(Beginning of MATERIALS PROVIDED)

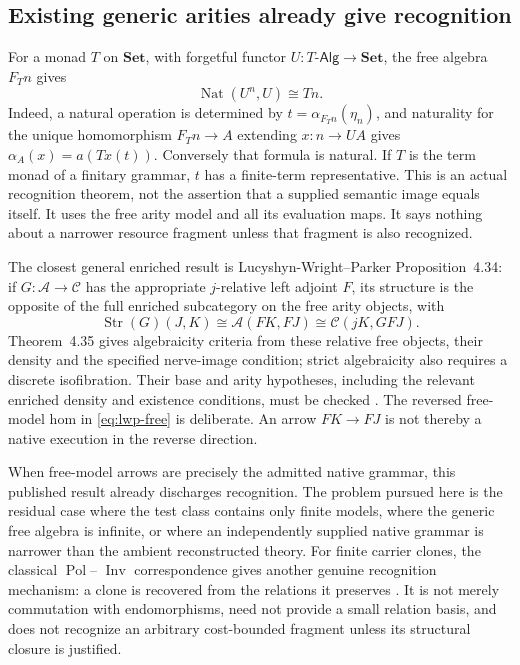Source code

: \documentclass[11pt]{article}
\theoremstyle{definition}
\theoremstyle{remark}
\newcommand{\Set}{\mathbf{Set}}
\newcommand{\Nat}{\operatorname{Nat}}
\newcommand{\Str}{\operatorname{Str}}
\begin{document}
\subsection{Existing generic arities already give recognition}
For a monad $T$ on $\Set$, with forgetful functor
$U:T\text{-}\mathsf{Alg}\to\Set$, the free algebra $F_Tn$ gives
\begin{equation}\label{eq:allmodels}
              \Nat(U^n,U)\cong Tn.
\end{equation}
Indeed, a natural operation is determined by
$t=\alpha_{F_Tn}(\eta_n)$, and naturality for the unique homomorphism
$F_Tn\to A$ extending $x:n\to UA$ gives
$\alpha_A(x)=a(Tx(t))$. Conversely that formula is natural. If $T$ is the
term monad of a finitary grammar, $t$ has a finite-term representative.
This is an actual recognition theorem, not the assertion that a supplied
semantic image equals itself. It uses the free arity model and all its
evaluation maps. It says nothing about a narrower resource fragment unless
that fragment is also recognized.

The closest general enriched result is Lucyshyn-Wright--Parker
Proposition~4.34: if $G:\mathcal A\to\mathcal C$ has the appropriate
$j$-relative left adjoint $F$, its structure is the opposite of the full
enriched subcategory on the free arity objects, with
\begin{equation}\label{eq:lwp-free}
 \Str(G)(J,K)\cong\mathcal A(FK,FJ)
                   \cong\mathcal C(jK,GFJ).
\end{equation}
Theorem~4.35 gives algebraicity criteria from these relative free objects,
their density and the specified nerve-image condition; strict algebraicity
also requires a discrete isofibration. Their base and arity hypotheses,
including the relevant enriched density and existence conditions, must be
checked \cite{LWP}. The reversed free-model hom in
\eqref{eq:lwp-free} is deliberate. An arrow $FK\to FJ$ is not thereby a
native execution in the reverse direction.

When free-model arrows are precisely the admitted native grammar, this
published result already discharges recognition. The problem pursued here
is the residual case where the test class contains only finite models,
where the generic free algebra is infinite, or where an independently
supplied native grammar is narrower than the ambient reconstructed theory.
For finite carrier clones, the classical $\operatorname{Pol}$--
$\operatorname{Inv}$ correspondence gives another genuine recognition
mechanism: a clone is recovered from the relations it preserves
\cite{Geiger}. It is not merely commutation with endomorphisms, need not
provide a small relation basis, and does not recognize an arbitrary
cost-bounded fragment unless its structural closure is justified.
\end{document}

(End of MATERIALS PROVIDED)

■ **YOUR ASSIGNMENT**:
In the copy, include every entry above exactly and leave out each picture.

■ **ANSWER SECTION**:
Source code

: \documentclass[11pt]{article}
\theoremstyle{definition}
\theoremstyle{remark}
\newcommand{\Set}{\mathbf{Set}}
\newcommand{\Nat}{\operatorname{Nat}}
\newcommand{\Str}{\operatorname{Str}}
\begin{document}
\subsection{Existing generic arities already give recognition}
For a monad $T$ on $\Set$, with forgetful functor
$U:T\text{-}\mathsf{Alg}\to\Set$, the free algebra $F_Tn$ gives
\begin{equation}\label{eq:allmodels}
              \Nat(U^n,U)\cong Tn.
\end{equation}
Indeed, a natural operation is determined by
$t=\alpha_{F_Tn}(\eta_n)$, and naturality for the unique homomorphism
$F_Tn\to A$ extending $x:n\to UA$ gives
$\alpha_A(x)=a(Tx(t))$. Conversely that formula is natural. If $T$ is the
term monad of a finitary grammar, $t$ has a finite-term representative.
This is an actual recognition theorem, not the assertion that a supplied
semantic image equals itself. It uses the free arity model and all its
evaluation maps. It says nothing about a narrower resource fragment unless
that fragment is also recognized.

The closest general enriched result is Lucyshyn-Wright--Parker
Proposition~4.34: if $G:\mathcal A\to\mathcal C$ has the appropriate
$j$-relative left adjoint $F$, its structure is the opposite of the full
enriched subcategory on the free arity objects, with
\begin{equation}\label{eq:lwp-free}
 \Str(G)(J,K)\cong\mathcal A(FK,FJ)
                   \cong\mathcal C(jK,GFJ).
\end{equation}
Theorem~4.35 gives algebraicity criteria from these relative free objects,
their density and the specified nerve-image condition; strict algebraicity
also requires a discrete isofibration. Their base and arity hypotheses,
including the relevant enriched density and existence conditions, must be
checked \cite{LWP}. The reversed free-model hom in
\eqref{eq:lwp-free} is deliberate. An arrow $FK\to FJ$ is not thereby a
native execution in the reverse direction.

When free-model arrows are precisely the admitted native grammar, this
published result already discharges recognition. The problem pursued here
is the residual case where the test class contains only finite models,
where the generic free algebra is infinite, or where an independently
supplied native grammar is narrower than the ambient reconstructed theory.
For finite carrier clones, the classical $\operatorname{Pol}$--
$\operatorname{Inv}$ correspondence gives another genuine recognition
mechanism: a clone is recovered from the relations it preserves
\cite{Geiger}. It is not merely commutation with endomorphisms, need not
provide a small relation basis, and does not recognize an arbitrary
cost-bounded fragment unless its structural closure is justified.
\end{document}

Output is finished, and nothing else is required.